Writing a biography, on the other hand, is a different story. A biography is longer, and is often intended for publication. Maybe as a gift to your children and grandchildren, maybe as a gift to yourself! Length varies, but generally from 10-100 pages, and includes photos, possibly even audio and video. (If you can fill 100 pages, I would like to know you!)
The internet has made publishing your biography much easier and more affordable, and I'm always looking for companies to recommend to help you. I found one recently that I recommend if you are looking to publish your biography, or any other type of ebook: lulu.com. I came across this company recently and find their technology to be super easy to use, even fun.
If you need help with writing your bio, or biography, I would love to hear from you. Everyone has a story - what's yours?
I'm often asked about the 'tone' a bio should take -- friendly, funny, formal, informal? The answer is... a little bit of all the above is fine if it feels right to you -- after all, you are writing a bio about yourself, and if you can incorporate a little of the personable with the professional, that's great.
I recently came across a really good example of how to write a bio about yourself on LinkedIn. Peggy Richardson and I recently collaborated on a project about writing ebooks. Her bio follows:
Books and eBooks, blogging, podcasting, and chocolate. And shoes.
Here's the short version:
- I create and edit books and eBooks for myself and others.
- I offer a series of day-long workshops about eBooks: how to create them, and how to make money from them.
- I do some one-on-one consulting, but I prefer to steer people into my workshops, as I find they often get more out of working in a group of other Authors (peer mentoring is one of my personal missions).
Here's the long and boring version:
I've been editing since 1994, but I studied it formally around 2000 – 2001 at SFU, and have never looked back. I work entirely in non-fiction, especially business, self-help, and lifestyle topics. I prefer to work with renegade entrepreneurs who are as passionate about communication as I am.
I've had good success as a consultant on so-called "problem projects", because I can give clear and objective feedback, and spot obstacles very quickly. My marketing and business experience is especially valuable at times like this.
Over the last few years, I've become more and more involved with online content management, especially using open-source applications like WordPress. I often act as a WordPress coach to entrepreneurs of all types, helping to get their web presence back on track. Most of the speaking I now do relates to eBooks, WordPress, and how I market them using social media. (And other cool stuff, like affiliate marketing.)

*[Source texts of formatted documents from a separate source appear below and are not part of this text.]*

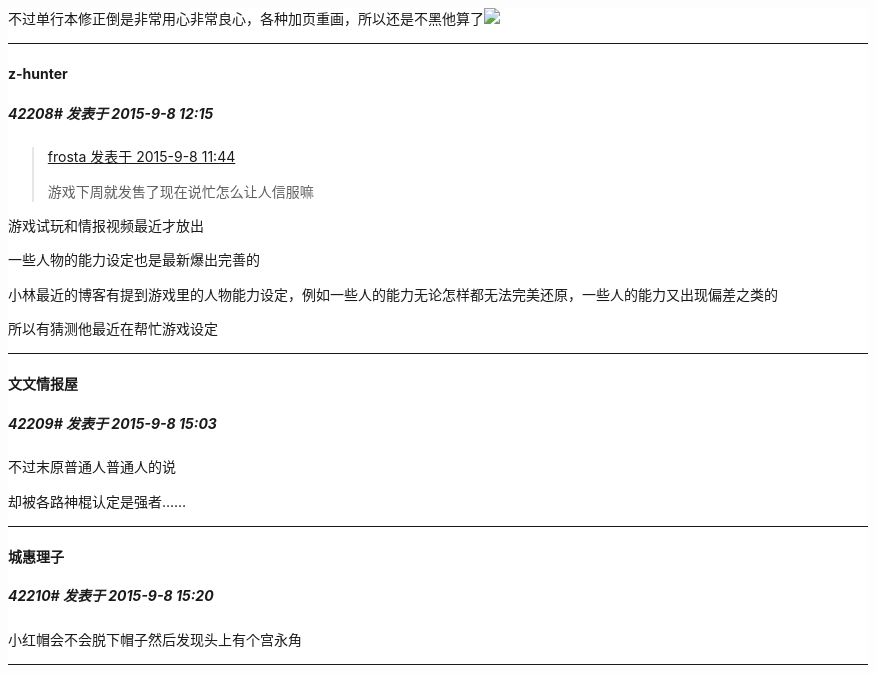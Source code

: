 不过单行本修正倒是非常用心非常良心，各种加页重画，所以还是不黑他算了<img src="https://static.saraba1st.com/image/smiley/face/161.jpg" referrerpolicy="no-referrer">







-----

####  z-hunter  
##### 42208#       发表于 2015-9-8 12:15



<blockquote><a href="httphttps://bbs.saraba1st.com/2b/forum.php?mod=redirect&amp;goto=findpost&amp;pid=30094706&amp;ptid=821720" target="_blank">frosta 发表于 2015-9-8 11:44</a>

游戏下周就发售了现在说忙怎么让人信服嘛</blockquote>
游戏试玩和情报视频最近才放出

一些人物的能力设定也是最新爆出完善的


小林最近的博客有提到游戏里的人物能力设定，例如一些人的能力无论怎样都无法完美还原，一些人的能力又出现偏差之类的

所以有猜测他最近在帮忙游戏设定







-----

####  文文情报屋  
##### 42209#       发表于 2015-9-8 15:03




不过末原普通人普通人的说

却被各路神棍认定是强者……







-----

####  城惠理子  
##### 42210#       发表于 2015-9-8 15:20




小红帽会不会脱下帽子然后发现头上有个宫永角







-----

Specialties: book editing (for content and style, as well as copy editing), book cover design, typesetting and design for both print books and ebooks, book marketing, book and eBook affiliate marketing, social media book marketing.
End of bio, back to Jill...
Well done, Peggy. Anyone who reads this kind of "bio about yourself" would come away with a very good understanding not only of who you are as a person, but who you are and what you do as a professional.
So, if you're writing a bio about yourself, and if Peggy's personable yet professional tone feels right for you -- go for it!